Pentingnya seorang guru di dalam belajar ilmu ruhaniah adalah untuk membimbing supaya tidak terjerat dalam tipuan setan. Sebab, tidak dapat dipungkiri, setan akan memunculkan diri dan berkomunikasi dengan mengaku sebagai Tuhan. Sehingga, untuk murid yang belum memiliki "sensor", yang belum punya "detektor", harus memiliki seorang mursyid yang nanti akan membimbingnya supaya tidak tersesat.

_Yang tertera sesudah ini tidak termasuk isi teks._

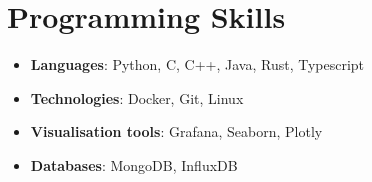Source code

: \documentclass[a4paper,11pt]{article}
\newcommand{\resumeItem}[2]{
  \item\small{
    \textbf{#1}{: #2 \vspace{-2pt}}
  }
}
\newcommand{\resumeSubItem}[2]{\resumeItem{#1}{#2}\vspace{-4pt}}
\newcommand{\resumeSubHeadingListStart}{\begin{itemize}[leftmargin=*]}
\newcommand{\resumeSubHeadingListEnd}{\end{itemize}}
\begin{document}
\section{Programming Skills}
 \resumeSubHeadingListStart
   \resumeSubItem{Languages}
    {Python, C, C++, Java, Rust, Typescript}
    \resumeSubItem{Technologies}
      {Docker, Git, Linux}
    \resumeSubItem{Visualisation tools}
      {Grafana, Seaborn, Plotly}
    \resumeSubItem{Databases}
      {MongoDB, InfluxDB}
 \resumeSubHeadingListEnd


\end{document}
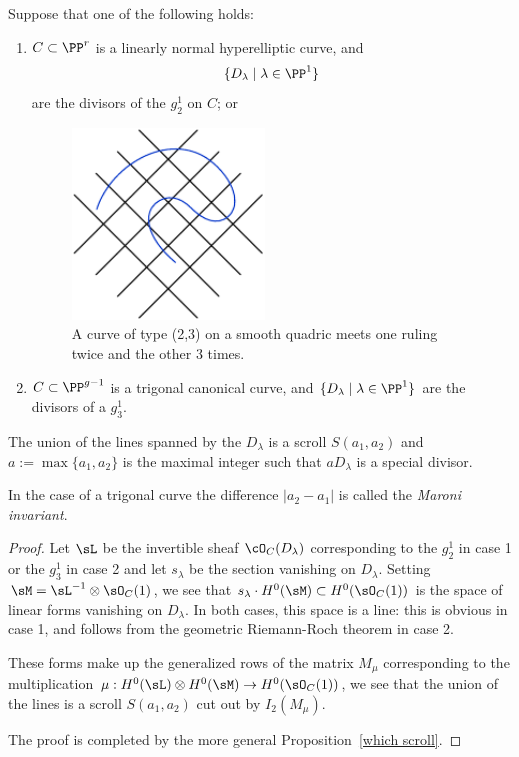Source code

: \begin{corollary}\label{hyperelliptic and trigonal} Suppose that one of the following holds:
\begin{enumerate}
 \item  $C\subset \PP^r$ is a linearly normal hyperelliptic curve, and  
$$
\{D_\lambda \mid \lambda \in \PP^1\}
$$
are the divisors of the $g^1_2$ on $C$; or


\begin{figure}
\centerline {\includegraphics[height=2in]{"main/Fig16-2"}}
\caption{A curve of type (2,3) on a smooth quadric meets one ruling twice and the other 3 times.}
\label{2,3 on quadric}
\end{figure}

\item $C\subset \PP^{g-1}$ is a trigonal canonical curve, and  
$\{D_\lambda \mid \lambda \in \PP^1\}$
are the divisors of a $g^1_3$.
\end{enumerate}

The union of the lines spanned by the $D_\lambda$
is a scroll $S(a_1,a_2)$ and $a:= \max\{a_1, a_2\}$ is the maximal integer such that
$aD_\lambda$ is a special divisor.
\end{corollary}

\begin{remark}
 In the case of a trigonal curve the difference $|a_2-a_1|$ is called the \emph{Maroni invariant}.
\end{remark}
\begin{proof}
Let $\sL$ be the invertible sheaf $\cO_C(D_\lambda)$ corresponding to the $g^1_2$ in case 1 or
the $g_3^1$ in case 2 and let $s_\lambda$ be
the section vanishing on $D_\lambda$. Setting $\sM =  \sL^{-1}\otimes \sO_C(1)$, we see that
$s_\lambda\cdot H^0(\sM) \subset H^0(\sO_C(1))$ is the space of linear forms vanishing on
$D_\lambda$. In both cases, this space is a line: this is obvious in case 1, and follows from the 
geometric Riemann-Roch theorem in case 2. 

These forms make up the
generalized rows of the matrix $M_\mu$ corresponding to the multiplication
$\mu: H^0(\sL)\otimes H^0(\sM) \to H^0(\sO_C(	1))$, we see that the union of the lines is a
scroll $S(a_1,a_2)$ cut out by $I_2(M_\mu)$.

The proof is completed by the more general Proposition~\ref{which scroll}.
\end{proof}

Demikian ini sebagaimana yang dimaksud dengan nasihat “Man ta’allama bighairi syaikhin, fasyaikhuhu syaithan,” barang siapa yang belajar (ilmu ruhaniah) tanpa syaikh (seorang guru mursyid), maka yang menjadi gurunya itu tidak lain adalah setan. Akibatnya, banyak orang yang mengaku wali, mengaku nabi, bertemu malaikat Jibril, dan sebagainya. Tapi sebenarnya itu adalah jin atau setan biasa. Di sinilah penting dan wajibnya mempunyai seorang guru mursyid. []


Sumber: Tulisan ini merupakan catatan yang diolah dan dikembangkan dari pengajian KH. Abdul Syakur Yasin. Tim redaksi bertanggungjawab sepenuhnya atas uraian dan narasi di dalam tulisan ini.

Catatan: Tulisan ini telah terbit pada tanggal 19 Oktober 2019. Tim Redaksi mengunggah ulang dengan melakukan penyuntingan dan penyelarasan bahasa.